Archive for April, 2011

Size zero Hollywood: an insider's report

Yeah, I’m not really an insider. This is a guest post.

Madeline Bertani is an actress living and working in Los Angeles. She used to write a vegan food blog called “Me and Chew,” and is currently working on developing a new lifestyle blog between acting work and assistant teaching. She needs to take more pictures of herself eating cake …

Greetings from the West Coast! First of all, thanks so much to Kate for letting me do a guest post on ETDC – love it!

Here’s a bit of my story:

In the fall of last year, I moved from the Midwest to Los Angeles to begin my professional acting career in a picturesque “bright-eyed girl moves to Hollywood to follow her dreams” fashion.

Once I’d arrived, a director I knew kindly recommended me to a “really, really powerful” manager to possibly represent me.

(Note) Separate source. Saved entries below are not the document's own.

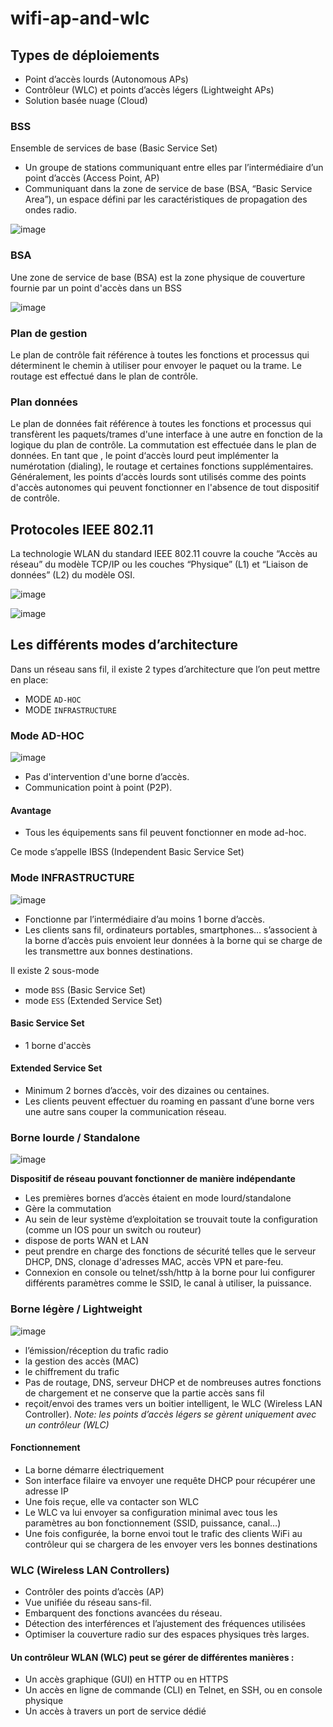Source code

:# wifi-ap-and-wlc

## Types de déploiements
* Point d’accès lourds (Autonomous APs)
* Contrôleur (WLC) et points d’accès légers (Lightweight APs)
* Solution basée nuage (Cloud)

### BSS
Ensemble de services de base (Basic Service Set)
* Un groupe de stations communiquant entre elles par l’intermédiaire d’un point d’accès (Access Point, AP)
* Communiquant dans la zone de service de base (BSA, “Basic Service Area”), un espace défini par les caractéristiques de propagation des ondes radio.

![image](https://user-images.githubusercontent.com/83721477/169845255-9a757379-f562-4877-9a98-bd15d05f5cda.png)

### BSA
Une zone de service de base (BSA) est la zone physique de couverture fournie par un point d'accès dans un BSS

![image](https://user-images.githubusercontent.com/83721477/169846061-a210e44e-a9b3-4361-b0db-c57c8e8c5b68.png)

### Plan de gestion
Le plan de contrôle fait référence à toutes les fonctions et processus qui déterminent le chemin à utiliser pour envoyer le paquet ou la trame.
Le routage est effectué dans le plan de contrôle.

### Plan données
Le plan de données fait référence à toutes les fonctions et processus qui transfèrent les paquets/trames d'une interface à une autre en fonction de la logique du plan de contrôle.
La commutation est effectuée dans le plan de données.
En tant que , le point d‘accès lourd peut implémenter la numérotation (dialing), le routage et certaines fonctions supplémentaires. Généralement, les points d‘accès lourds sont utilisés comme des points d'accès autonomes qui peuvent fonctionner en l'absence de tout dispositif de contrôle.

## Protocoles IEEE 802.11
La technologie WLAN du standard IEEE 802.11 couvre la couche “Accès au réseau” du modèle TCP/IP ou les couches “Physique” (L1) et “Liaison de données” (L2) du modèle OSI.

![image](https://user-images.githubusercontent.com/83721477/169827947-d9fad851-be74-4b3c-a20e-b8a91bf4f666.png)

![image](https://user-images.githubusercontent.com/83721477/169828091-2705a45e-77c0-44b1-bd93-c9dd872533ca.png)

## Les différents modes d’architecture
Dans un réseau sans fil, il existe 2 types d’architecture que l’on peut mettre en place:

* MODE `AD-HOC`
* MODE `INFRASTRUCTURE`

### Mode AD-HOC

![image](https://user-images.githubusercontent.com/83721477/169828890-8db62f2c-0a03-486c-a3a9-7b3631972b22.png)
* Pas d'intervention d'une borne d’accès.
* Communication point à point (P2P).

#### Avantage
* Tous les équipements sans fil peuvent fonctionner en mode ad-hoc.

Ce mode s’appelle IBSS (Independent Basic Service Set)

### Mode INFRASTRUCTURE

![image](https://user-images.githubusercontent.com/83721477/169829637-387f01b6-768f-493b-aaac-460cd91ed8cc.png)

* Fonctionne par l’intermédiaire d’au moins 1 borne d’accès.
* Les clients sans fil, ordinateurs portables, smartphones… s’associent à la borne d’accès puis envoient leur données à la borne qui se charge de les transmettre aux bonnes destinations.

Il existe 2 sous-mode
* mode `BSS` (Basic Service Set)
* mode `ESS` (Extended Service Set)

#### Basic Service Set
* 1 borne d'accès

#### Extended Service Set
* Minimum 2 bornes d’accès, voir des dizaines ou centaines.
* Les clients peuvent effectuer du roaming en passant d’une borne vers une autre sans couper la communication réseau.

### Borne lourde / Standalone

![image](https://user-images.githubusercontent.com/83721477/169830437-8930c152-a591-4f61-b091-9796e590e3f2.png)

**Dispositif de réseau pouvant fonctionner de manière indépendante**

* Les premières bornes d’accès étaient en mode lourd/standalone
* Gère la commutation
* Au sein de leur système d’exploitation se trouvait toute la configuration (comme un IOS pour un switch ou routeur)
* dispose de ports WAN et LAN
* peut prendre en charge des fonctions de sécurité telles que le serveur DHCP, DNS, clonage d'adresses MAC, accès VPN et pare-feu.
* Connexion en console ou telnet/ssh/http à la borne pour lui configurer différents paramètres comme le SSID, le canal à utiliser, la puissance.

### Borne légère / Lightweight

![image](https://user-images.githubusercontent.com/83721477/169832050-dd4e2305-2091-49e5-95b1-9d1905c191ad.png)

* l’émission/réception du trafic radio
* la gestion des accès (MAC)
* le chiffrement du trafic
* Pas de routage, DNS, serveur DHCP et de nombreuses autres fonctions de chargement et ne conserve que la partie accès sans fil
* reçoit/envoi des trames vers un boitier intelligent, le WLC (Wireless LAN Controller).
*Note: les points d’accès légers se gèrent uniquement avec un contrôleur (WLC)*

#### Fonctionnement
* La borne démarre électriquement
* Son interface filaire va envoyer une requête DHCP pour récupérer une adresse IP
* Une fois reçue, elle va contacter son WLC
* Le WLC va lui envoyer sa configuration minimal avec tous les paramètres au bon fonctionnement (SSID, puissance, canal…)
* Une fois configurée, la borne envoi tout le trafic des clients WiFi au contrôleur qui se chargera de les envoyer vers les bonnes destinations

### WLC (Wireless LAN Controllers)
* Contrôler des points d’accès (AP)
* Vue unifiée du réseau sans-fil.
* Embarquent des fonctions avancées du réseau.
* Détection des interférences et l’ajustement des fréquences utilisées
* Optimiser la couverture radio sur des espaces physiques très larges.

#### Un contrôleur WLAN (WLC) peut se gérer de différentes manières :
* Un accès graphique (GUI) en HTTP ou en HTTPS
* Un accès en ligne de commande (CLI) en Telnet, en SSH, ou en console physique
* Un accès à travers un port de service dédié
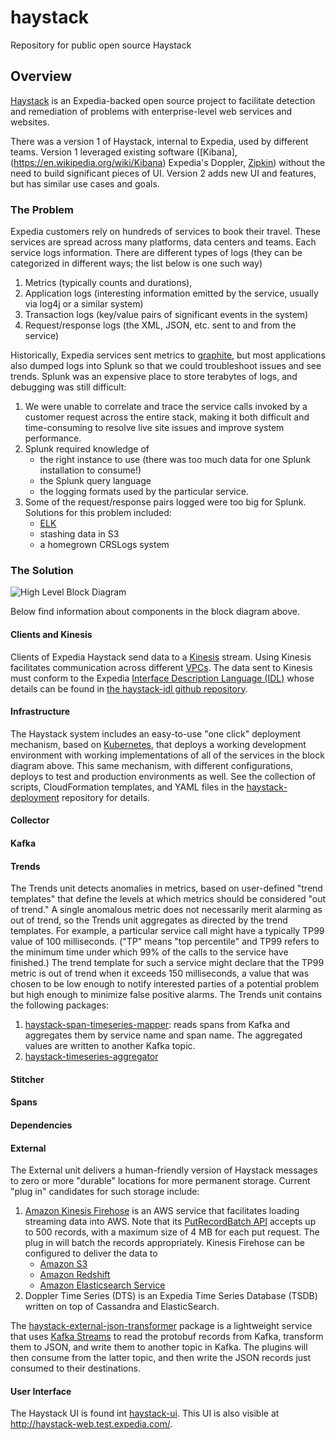 # haystack
Repository for public open source Haystack

## Overview
[Haystack](https://github.com/ExpediaDotCom/haystack) is an Expedia-backed open source project to facilitate detection 
and remediation of problems with enterprise-level web services and websites.

There was a version 1 of Haystack, internal to Expedia, used by different teams. Version 1 leveraged existing software 
([Kibana],(https://en.wikipedia.org/wiki/Kibana) Expedia's Doppler, [Zipkin](http://zipkin.io/)) without the need to 
build significant pieces of UI. Version 2 adds new UI and features, but has similar use cases and goals.
  
### The Problem
Expedia customers rely on hundreds of services to book their travel. These services are spread across many platforms, 
data centers and teams. Each service logs information. There are different types of logs (they can be categorized in 
different ways; the list below is one such way) 
1. Metrics (typically counts and durations), 
2. Application logs (interesting information emitted by the service, usually via log4j or a similar system)
3. Transaction logs (key/value pairs of significant events in the system)
4. Request/response logs (the XML, JSON, etc. sent to and from the service)

Historically, Expedia services sent metrics to [graphite](https://graphiteapp.org/), but most applications also dumped
logs into Splunk so that we could troubleshoot issues and see trends. Splunk was an expensive place to store terabytes
of logs, and debugging was still difficult: 

1. We were unable to correlate and trace the service calls invoked by a customer request across the entire stack, making
it both difficult and time-consuming to resolve live site issues and improve system performance. 
2. Splunk required knowledge of 
    * the right instance to use (there was too much data for one Splunk installation to consume!) 
    * the Splunk query language
    * the logging formats used by the particular service. 
3. Some of the request/response pairs logged were too big for Splunk. Solutions for this problem included:
    * [ELK](https://www.elastic.co/webinars/introduction-elk-stack)
    * stashing data in S3
    * a homegrown CRSLogs system
    
### The Solution
![High Level Block Diagram](documentation/diagrams/Haystack%20v2%20Components.png)

Below find information about components in the block diagram above.

#### Clients and Kinesis
Clients of Expedia Haystack send data to a [Kinesis](https://aws.amazon.com/kinesis/) stream. Using Kinesis facilitates
communication across different [VPCs](https://aws.amazon.com/vpc/). The data sent to Kinesis must conform to the Expedia
[Interface Description Language (IDL)](https://en.wikipedia.org/wiki/IDL_specification_language) whose details can be 
found in [the haystack-idl github repository](https://github.com/ExpediaDotCom/haystack-idl).
#### Infrastructure
The Haystack system includes an easy-to-use "one click" deployment mechanism, based on 
[Kubernetes](https://en.wikipedia.org/wiki/Kubernetes), that deploys a working development environment with working
implementations of all of the services in the block diagram above. This same mechanism, with different configurations, 
deploys to test and production environments as well. See the collection of scripts, CloudFormation templates, and YAML 
files in the [haystack-deployment](https://github.com/ExpediaInc/haystack-deployment) repository for details.
#### Collector
#### Kafka
#### Trends
The Trends unit detects anomalies in metrics, based on user-defined "trend templates" that define the levels at which
metrics should be considered "out of trend." A single anomalous metric does not necessarily merit alarming as out of
trend, so the Trends unit aggregates as directed by the trend templates. For example, a particular service call might
have a typically TP99 value of 100 milliseconds. ("TP" means "top percentile" and TP99 refers to the minimum time under 
which 99% of the calls to the service have finished.) The trend template for such a service might declare that the TP99
metric is out of trend when it exceeds 150 milliseconds, a value that was chosen to be low enough to notify interested
parties of a potential problem but high enough to minimize false positive alarms. The Trends unit contains the following
packages:
1. [haystack-span-timeseries-mapper](https://github.com/ExpediaDotCom/haystack-span-timeseries-mapper): reads spans from
Kafka and aggregates them by service name and span name. The aggregated values are written to another Kafka topic.
2. [haystack-timeseries-aggregator](https://github.com/ExpediaDotCom/haystack-timeseries-aggregator)
#### Stitcher
#### Spans
#### Dependencies
#### External
The External unit delivers a human-friendly version of Haystack messages to zero or more "durable" locations for more
permanent storage. Current "plug in" candidates for such storage include:
1. [Amazon Kinesis Firehose](https://aws.amazon.com/kinesis/firehose/) is an AWS service that facilitates loading 
streaming data into AWS. Note that its 
[PutRecordBatch API](http://docs.aws.amazon.com/firehose/latest/APIReference/API_PutRecordBatch.html) accepts up to
500 records, with a maximum size of 4 MB for each put request. The plug in will batch the records appropriately.
Kinesis Firehose can be configured to deliver the data to
    * [Amazon S3](https://aws.amazon.com/s3/)
    * [Amazon Redshift](https://aws.amazon.com/redshift/)
    * [Amazon Elasticsearch Service](https://aws.amazon.com/elasticsearch-service/)
2. Doppler Time Series (DTS) is an Expedia Time Series Database (TSDB) written on top of Cassandra and ElasticSearch. 

The [haystack-external-json-transformer](https://github.com/ExpediaDotCom/haystack-external-json-transformer) package is
a lightweight service that uses [Kafka Streams](https://kafka.apache.org/documentation/streams/) to read the protobuf 
records from Kafka, transform them to JSON, and write them to another topic in Kafka. The plugins will then consume
from the latter topic, and then write the JSON records just consumed to their destinations.
#### User Interface
The Haystack UI is found int [haystack-ui](https://github.com/ExpediaDotCom/haystack-ui). 
This UI is also visible at http://haystack-web.test.expedia.com/.

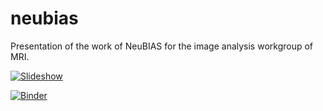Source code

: # neubias
Presentation of the work of NeuBIAS for the image analysis workgroup of MRI.

[![Slideshow](https://img.shields.io/badge/watch-slideshow-green.svg)](https://montpellierressourcesimagerie.github.io/neubias/#/)

[![Binder](https://mybinder.org/badge_logo.svg)](https://mybinder.org/v2/gh/MontpellierRessourcesImagerie/neubias.git/master)
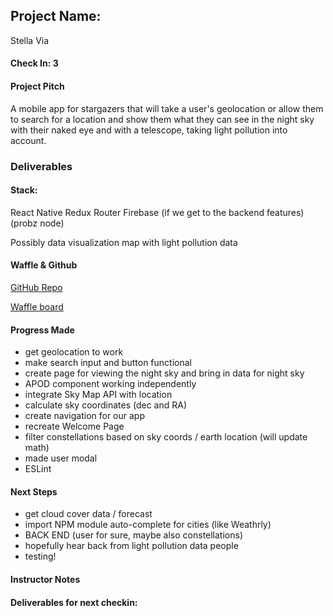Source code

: ## Project Name:

Stella Via

#### Check In: 3

#### Project Pitch

A mobile app for stargazers that will take a user's geolocation or allow them to search for a location and show them what they can see in the night sky with their naked eye and with a telescope, taking light pollution into account.

### Deliverables

#### Stack:

React Native
Redux
Router
Firebase (if we get to the backend features) (probz node)

Possibly data visualization map with light pollution data

#### Waffle & Github

[GitHub Repo](https://github.com/katiescruggs/stella-via)

[Waffle board](https://waffle.io/katiescruggs/stella-via/settings/sources)

#### Progress Made
* get geolocation to work
* make search input and button functional
* create page for viewing the night sky and bring in data for night sky
* APOD component working independently
* integrate Sky Map API with location
* calculate sky coordinates (dec and RA)
* create navigation for our app 
* recreate Welcome Page
* filter constellations based on sky coords / earth location (will update math)
* made user modal
* ESLint

#### Next Steps
* get cloud cover data / forecast
* import NPM module auto-complete for cities (like Weathrly)
* BACK END (user for sure, maybe also constellations)
* hopefully hear back from light pollution data people 
* testing!

#### Instructor Notes

#### Deliverables for next checkin:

Sweet.

Sitting down to a meeting with the aforementioned manager, she asked to look at my resume (where my hair and eye color, height, weight, age range, contact info, and previous work are listed). As she scanned and scrutinized, her face drew back in disapproval:

“I’d take your weight off here, honey. We’re in size zero land, and that height and weight doesn’t look like a size zero. Now maybe you’re all muscle, but I can’t really tell because you’re wearing a skirt.”

When I retold the story to my director-friend, she said:

“Well, she was probably gently trying to tell you to lose some weight.”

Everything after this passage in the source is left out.